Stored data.
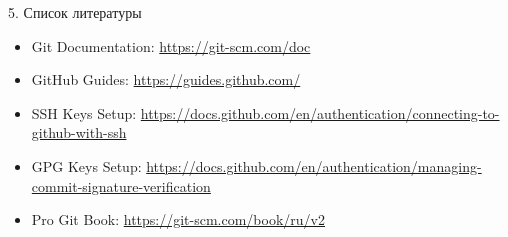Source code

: \documentclass[
  ignorenonframetext,
  aspectratio=169,
]{beamer}
\providecommand{\tightlist}{%
  \setlength{\itemsep}{0pt}\setlength{\parskip}{0pt}}\usepackage{longtable,booktabs,array}
\newlength{\cslhangindent}
\newenvironment{CSLReferences}[2] %
 {\begin{list}{}{%
  \setlength{\itemindent}{0pt}
  \setlength{\leftmargin}{0pt}
  \setlength{\parsep}{0pt}
  \ifodd #1
   \setlength{\leftmargin}{\cslhangindent}
   \setlength{\itemindent}{-1\cslhangindent}
  \fi
  \setlength{\itemsep}{#2\baselineskip}}}
 {\end{list}}
\begin{document}
\begin{frame}{5. Список литературы}
\label{ux441ux43fux438ux441ux43eux43a-ux43bux438ux442ux435ux440ux430ux442ux443ux440ux44b}
\label{refs}
\begin{CSLReferences}{0}{1}
\begin{itemize}[<+->]
\tightlist
\item
  Git Documentation: \url{https://git-scm.com/doc}
\item
  GitHub Guides: \url{https://guides.github.com/}
\item
  SSH Keys Setup:
  \url{https://docs.github.com/en/authentication/connecting-to-github-with-ssh}
\item
  GPG Keys Setup:
  \url{https://docs.github.com/en/authentication/managing-commit-signature-verification}
\item
  Pro Git Book: \url{https://git-scm.com/book/ru/v2}
\end{itemize}

\end{CSLReferences}
\end{frame}
\end{document}
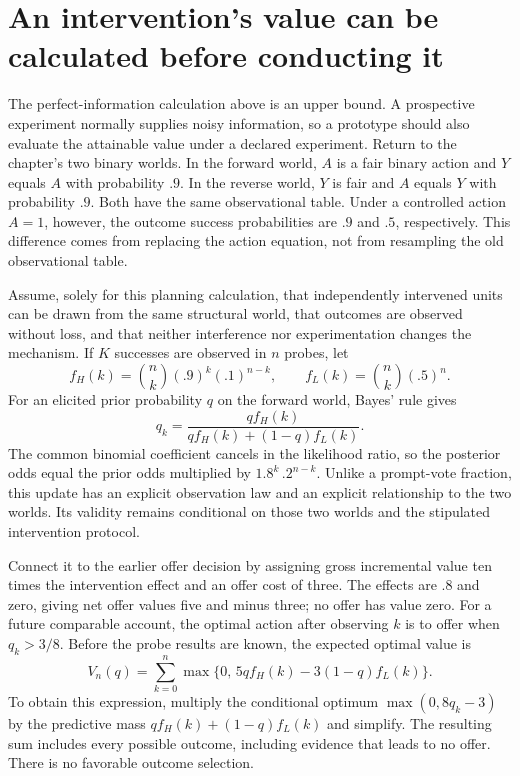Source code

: \section{An intervention's value can be calculated before conducting it}
\label{exec14:l4-finite-information}

The perfect-information calculation above is an upper bound. A prospective
experiment normally supplies noisy information, so a prototype should also
evaluate the attainable value under a declared experiment. Return to the
chapter's two binary worlds. In the forward world, $A$ is a fair binary action
and $Y$ equals $A$ with probability $.9$. In the reverse world, $Y$ is fair
and $A$ equals $Y$ with probability $.9$. Both have the same observational
table. Under a controlled action $A=1$, however, the outcome success
probabilities are $.9$ and $.5$, respectively. This difference comes from
replacing the action equation, not from resampling the old observational
table.

Assume, solely for this planning calculation, that independently intervened
units can be drawn from the same structural world, that outcomes are observed
without loss, and that neither interference nor experimentation changes the
mechanism. If $K$ successes are observed in $n$ probes, let
\[
 f_H(k)=\binom nk(.9)^k(.1)^{n-k},\qquad
 f_L(k)=\binom nk(.5)^n.
\]
For an elicited prior probability $q$ on the forward world, Bayes' rule gives
\[
 q_k=\frac{qf_H(k)}{qf_H(k)+(1-q)f_L(k)}.
\]
The common binomial coefficient cancels in the likelihood ratio, so the
posterior odds equal the prior odds multiplied by
$1.8^k\, .2^{n-k}$. Unlike a prompt-vote fraction, this update has an
explicit observation law and an explicit relationship to the two worlds.
Its validity remains conditional on those two worlds and the stipulated
intervention protocol.

Connect it to the earlier offer decision by assigning gross incremental value
ten times the intervention effect and an offer cost of three. The effects
are $.8$ and zero, giving net offer values five and minus three; no offer
has value zero. For a future comparable account, the optimal action after
observing $k$ is to offer when $q_k>3/8$. Before the probe results are known,
the expected optimal value is
\begin{equation}
 V_n(q)=\sum_{k=0}^n
       \max\{0,\,5qf_H(k)-3(1-q)f_L(k)\}.
 \label{exec14:l4-sample-information-value}
\end{equation}
To obtain this expression, multiply the conditional optimum
$\max(0,8q_k-3)$ by the predictive mass
$qf_H(k)+(1-q)f_L(k)$ and simplify. The resulting sum includes every possible
outcome, including evidence that leads to no offer. There is no favorable
outcome selection.

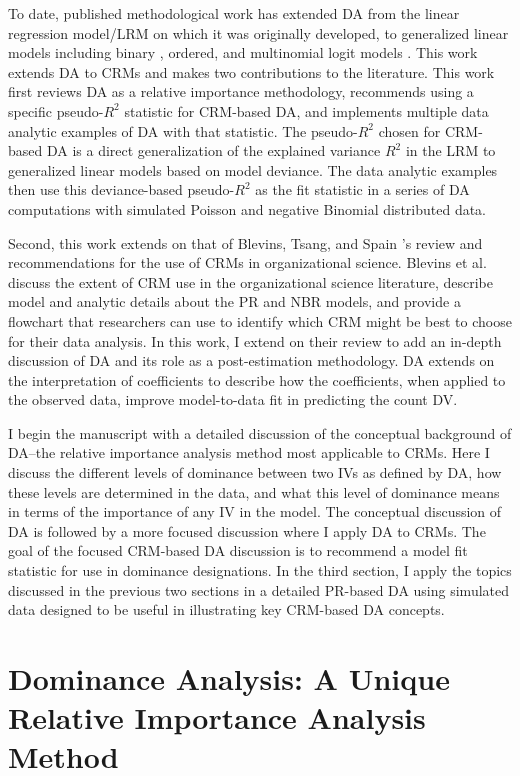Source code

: \documentclass[man]{apa7}
\begin{document}
	To date, published methodological work has extended DA from the linear regression model/LRM on which it was originally developed, to generalized linear models including binary \parencite{azen2009using}, ordered, and multinomial logit models \parencite{luchman2014relative}.	
	This work extends DA to CRMs and makes two contributions to the literature.
	This work first reviews DA as a relative importance methodology, recommends using a specific pseudo-$R^2$ statistic for CRM-based DA, and implements multiple data analytic examples of DA with that statistic.
	The pseudo-$R^2$ chosen for CRM-based DA is a direct generalization of the explained variance $R^2$ in the LRM to generalized linear models based on model deviance.
	The data analytic examples then use this deviance-based pseudo-$R^2$ as the fit statistic in a series of DA computations with simulated Poisson and negative Binomial distributed data.

	Second, this work extends on that of Blevins, Tsang, and Spain \parencite*{blevins2015count}'s review and recommendations for the use of CRMs in organizational science. 
	Blevins et al. discuss the extent of CRM use in the organizational science literature, describe model and analytic details about the PR and NBR models, and provide a flowchart that researchers can use to identify which CRM might be best to choose for their data analysis.
	In this work, I extend on their review to add an in-depth discussion of DA and its role as a post-estimation methodology.
	DA extends on the interpretation of coefficients to describe how the coefficients, when applied to the observed data, improve model-to-data fit in predicting the count DV.

	I begin the manuscript with a detailed discussion of the conceptual background of DA--the relative importance analysis method most applicable to CRMs.	
 	Here I discuss the different levels of dominance between two IVs as defined by DA, how these levels are determined in the data, and what this level of dominance means in terms of the importance of any IV in the model.
	The conceptual discussion of DA is followed by a more focused discussion where I apply DA to CRMs.
	The goal of the focused CRM-based DA discussion is to recommend a model fit statistic for use in dominance designations.
	In the third section, I apply the topics discussed in the previous two sections in a detailed PR-based DA using simulated data designed to be useful in illustrating key CRM-based DA concepts.
		
\section{Dominance Analysis: A Unique Relative Importance Analysis Method}
\end{document}
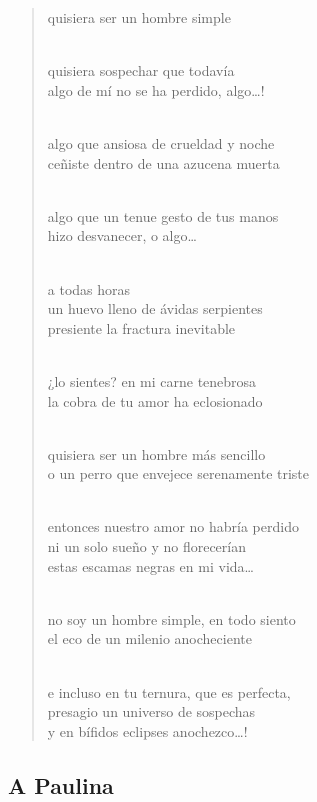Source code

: \documentclass[a4paper, 12pt]{article}
\begin{document}
\begin{verse}
    
quisiera ser un hombre simple\\
~

quisiera sospechar que todavía\\
algo de mí no se ha perdido, algo…!\\
~ 

algo que ansiosa de crueldad y noche\\
ceñiste dentro de una azucena muerta\\
~ 

algo que un tenue gesto de tus manos\\
hizo desvanecer, o algo…\\
~ 

a todas horas\\
un huevo lleno de ávidas serpientes\\
presiente la fractura inevitable\\
~ 

¿lo sientes? en mi carne tenebrosa\\
la cobra de tu amor ha eclosionado\\
~ 

quisiera ser un hombre más sencillo\\
o un perro que envejece serenamente triste\\
~ 

entonces nuestro amor no habría perdido\\
ni un solo sueño y no florecerían\\
estas escamas negras en mi vida…\\
~ 

no soy un hombre simple, en todo siento\\
el eco de un milenio anocheciente\\
~ 

e incluso en tu ternura, que es perfecta,\\
presagio un universo de sospechas\\
y en bífidos eclipses anochezco…!\\

\end{verse}

\pagebreak

\subsection{A Paulina}
\end{document}
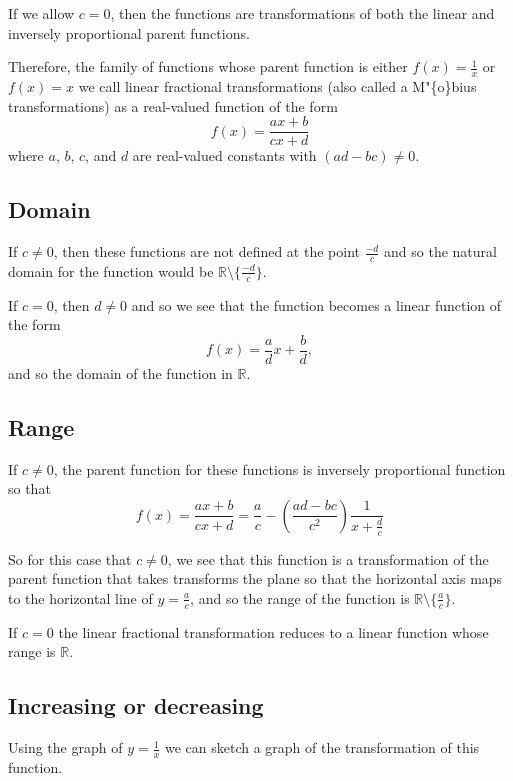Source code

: \documentclass[
]{book}
\theoremstyle{definition}
\theoremstyle{definition}
\theoremstyle{definition}
\theoremstyle{definition}
\theoremstyle{remark}
\begin{document}
If we allow \(c=0\), then the functions are transformations of both the linear and inversely proportional parent functions.

Therefore, the family of functions whose parent function is either \(f(x)=\frac{1}{x}\) or \(f(x)=x\) we call linear fractional transformations (also called a M"\{o\}bius transformations) as a real-valued function of the form \[f(x)=\frac{ax+b}{cx+d}\] where \(a\), \(b\), \(c\), and \(d\) are real-valued constants with \((ad-bc)\neq 0\).

\hypertarget{domain}{%
\subsection{Domain}\label{domain}}

If \(c\neq 0\), then these functions are not defined at the point \(\frac{-d}{c}\) and so the natural domain for the function would be \(\mathbb{R}\setminus \{\frac{-d}{c}\}\).

If \(c=0\), then \(d\neq 0\) and so we see that the function becomes a linear function of the form
\[f(x)= \frac{a}{d} x + \frac{b}{d},\] and so the domain of the function in \(\mathbb{R}\).

\hypertarget{range}{%
\subsection{Range}\label{range}}

If \(c\neq 0\), the parent function for these functions is inversely proportional function so that
\[f(x)=\frac{ax+b}{cx+d} = \frac{a}{c} -\left(\frac{ad-bc}{c^2}\right)\frac{1}{x+\frac{d}{c}}\]

So for this case that \(c\neq 0\), we see that this function is a transformation of the parent function that takes transforms the plane so that the horizontal axis maps to the horizontal line of \(y=\frac{a}{c}\), and so the range of the function is \(\mathbb{R}\setminus \{\frac{a}{c}\}\).

If \(c=0\) the linear fractional transformation reduces to a linear function whose range is \(\mathbb{R}\).

\hypertarget{increasing-or-decreasing-1}{%
\subsection{Increasing or decreasing}\label{increasing-or-decreasing-1}}

Using the graph of \(y=\frac{1}{x}\) we can sketch a graph of the transformation of this function.
\end{document}
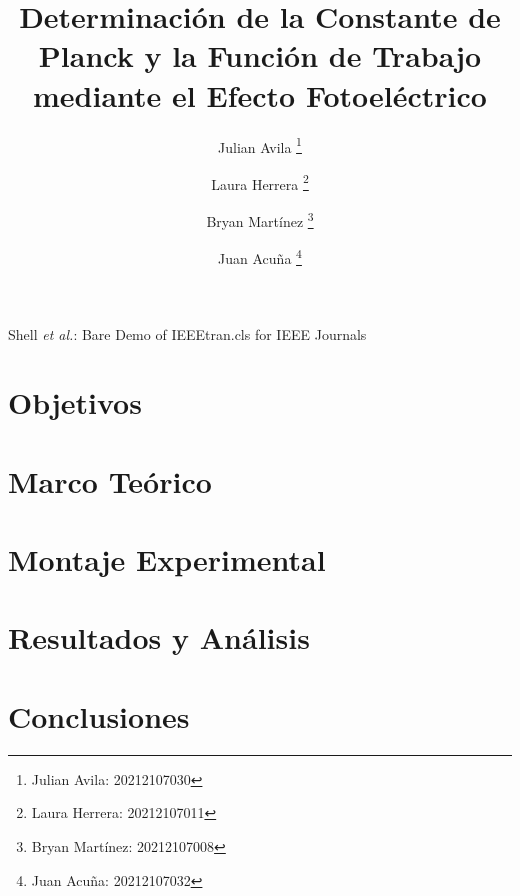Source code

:\documentclass[journal, table]{IEEEtran}
\begin{document}
\title{Determinación de la Constante de Planck y la Función de Trabajo mediante el Efecto Fotoeléctrico}

\author[*]{Julian Avila
  \thanks{Julian Avila: 20212107030}}
\author[*]{Laura Herrera
  \thanks{Laura Herrera: 20212107011}}
\author[*]{Bryan Martínez
  \thanks{Bryan Martínez: 20212107008}}
\author[*]{Juan Acuña
  \thanks{Juan Acuña: 20212107032}}


\markboth{}
{Shell \MakeLowercase{\textit{et al.}}: Bare Demo of IEEEtran.cls for IEEE Journals}

\maketitle



\section{Objetivos}


\section{Marco Teórico}


\section{Montaje Experimental}


\section{Resultados y Análisis}


\section{Conclusiones}


\printbibliography
\end{document}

What this task involves. Lines with the word "algo" in them should be copied from the preceding records.

Result for this task.
algo de mí no se ha perdido, algo…!\\
algo que ansiosa de crueldad y noche\\
algo que un tenue gesto de tus manos\\
hizo desvanecer, o algo…\\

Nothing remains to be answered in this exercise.